WHAT IS NEEDED.
Below are entries. Reproduce exactly the lines between the line holding "- Compliance dashboard" and the line holding "- Early investment", inclusive, and only those.

DATA FOR THIS TASK.

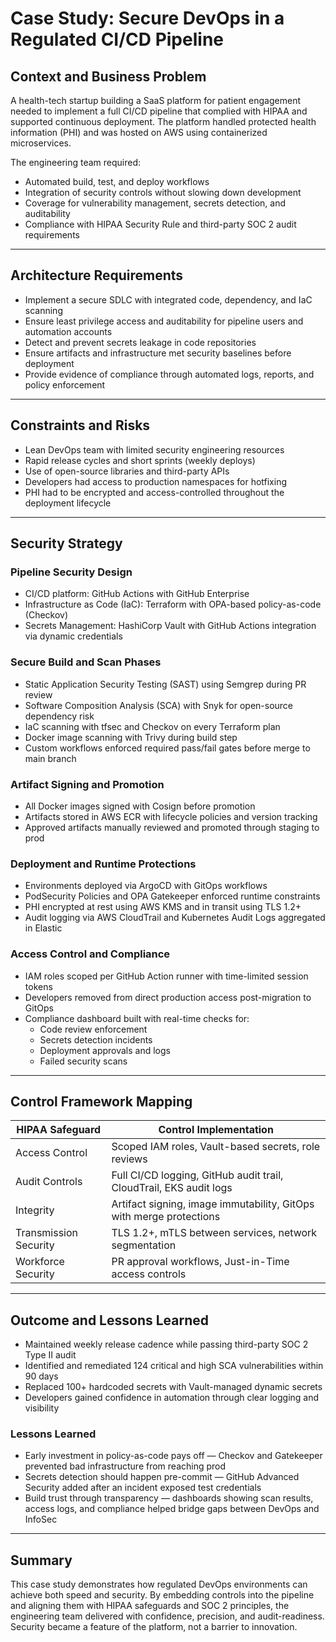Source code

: # Case Study: Secure DevOps in a Regulated CI/CD Pipeline

## Context and Business Problem
A health-tech startup building a SaaS platform for patient engagement needed to implement a full CI/CD pipeline that complied with HIPAA and supported continuous deployment. The platform handled protected health information (PHI) and was hosted on AWS using containerized microservices.

The engineering team required:
- Automated build, test, and deploy workflows
- Integration of security controls without slowing down development
- Coverage for vulnerability management, secrets detection, and auditability
- Compliance with HIPAA Security Rule and third-party SOC 2 audit requirements

---

## Architecture Requirements
- Implement a secure SDLC with integrated code, dependency, and IaC scanning
- Ensure least privilege access and auditability for pipeline users and automation accounts
- Detect and prevent secrets leakage in code repositories
- Ensure artifacts and infrastructure met security baselines before deployment
- Provide evidence of compliance through automated logs, reports, and policy enforcement

---

## Constraints and Risks
- Lean DevOps team with limited security engineering resources
- Rapid release cycles and short sprints (weekly deploys)
- Use of open-source libraries and third-party APIs
- Developers had access to production namespaces for hotfixing
- PHI had to be encrypted and access-controlled throughout the deployment lifecycle

---

## Security Strategy

### Pipeline Security Design
- CI/CD platform: GitHub Actions with GitHub Enterprise
- Infrastructure as Code (IaC): Terraform with OPA-based policy-as-code (Checkov)
- Secrets Management: HashiCorp Vault with GitHub Actions integration via dynamic credentials

### Secure Build and Scan Phases
- Static Application Security Testing (SAST) using Semgrep during PR review
- Software Composition Analysis (SCA) with Snyk for open-source dependency risk
- IaC scanning with tfsec and Checkov on every Terraform plan
- Docker image scanning with Trivy during build step
- Custom workflows enforced required pass/fail gates before merge to main branch

### Artifact Signing and Promotion
- All Docker images signed with Cosign before promotion
- Artifacts stored in AWS ECR with lifecycle policies and version tracking
- Approved artifacts manually reviewed and promoted through staging to prod

### Deployment and Runtime Protections
- Environments deployed via ArgoCD with GitOps workflows
- PodSecurity Policies and OPA Gatekeeper enforced runtime constraints
- PHI encrypted at rest using AWS KMS and in transit using TLS 1.2+
- Audit logging via AWS CloudTrail and Kubernetes Audit Logs aggregated in Elastic

### Access Control and Compliance
- IAM roles scoped per GitHub Action runner with time-limited session tokens
- Developers removed from direct production access post-migration to GitOps
- Compliance dashboard built with real-time checks for:
  - Code review enforcement
  - Secrets detection incidents
  - Deployment approvals and logs
  - Failed security scans

---

## Control Framework Mapping

| HIPAA Safeguard | Control Implementation |
|-----------------|------------------------|
| Access Control | Scoped IAM roles, Vault-based secrets, role reviews |
| Audit Controls | Full CI/CD logging, GitHub audit trail, CloudTrail, EKS audit logs |
| Integrity | Artifact signing, image immutability, GitOps with merge protections |
| Transmission Security | TLS 1.2+, mTLS between services, network segmentation |
| Workforce Security | PR approval workflows, Just-in-Time access controls |

---

## Outcome and Lessons Learned

- Maintained weekly release cadence while passing third-party SOC 2 Type II audit
- Identified and remediated 124 critical and high SCA vulnerabilities within 90 days
- Replaced 100+ hardcoded secrets with Vault-managed dynamic secrets
- Developers gained confidence in automation through clear logging and visibility

### Lessons Learned
- Early investment in policy-as-code pays off — Checkov and Gatekeeper prevented bad infrastructure from reaching prod
- Secrets detection should happen pre-commit — GitHub Advanced Security added after an incident exposed test credentials
- Build trust through transparency — dashboards showing scan results, access logs, and compliance helped bridge gaps between DevOps and InfoSec

---

## Summary
This case study demonstrates how regulated DevOps environments can achieve both speed and security. By embedding controls into the pipeline and aligning them with HIPAA safeguards and SOC 2 principles, the engineering team delivered with confidence, precision, and audit-readiness. Security became a feature of the platform, not a barrier to innovation.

THE COMPLETED TASK.
- Compliance dashboard built with real-time checks for:
  - Code review enforcement
  - Secrets detection incidents
  - Deployment approvals and logs
  - Failed security scans

---

## Control Framework Mapping

| HIPAA Safeguard | Control Implementation |
|-----------------|------------------------|
| Access Control | Scoped IAM roles, Vault-based secrets, role reviews |
| Audit Controls | Full CI/CD logging, GitHub audit trail, CloudTrail, EKS audit logs |
| Integrity | Artifact signing, image immutability, GitOps with merge protections |
| Transmission Security | TLS 1.2+, mTLS between services, network segmentation |
| Workforce Security | PR approval workflows, Just-in-Time access controls |

---

## Outcome and Lessons Learned

- Maintained weekly release cadence while passing third-party SOC 2 Type II audit
- Identified and remediated 124 critical and high SCA vulnerabilities within 90 days
- Replaced 100+ hardcoded secrets with Vault-managed dynamic secrets
- Developers gained confidence in automation through clear logging and visibility

### Lessons Learned
- Early investment in policy-as-code pays off — Checkov and Gatekeeper prevented bad infrastructure from reaching prod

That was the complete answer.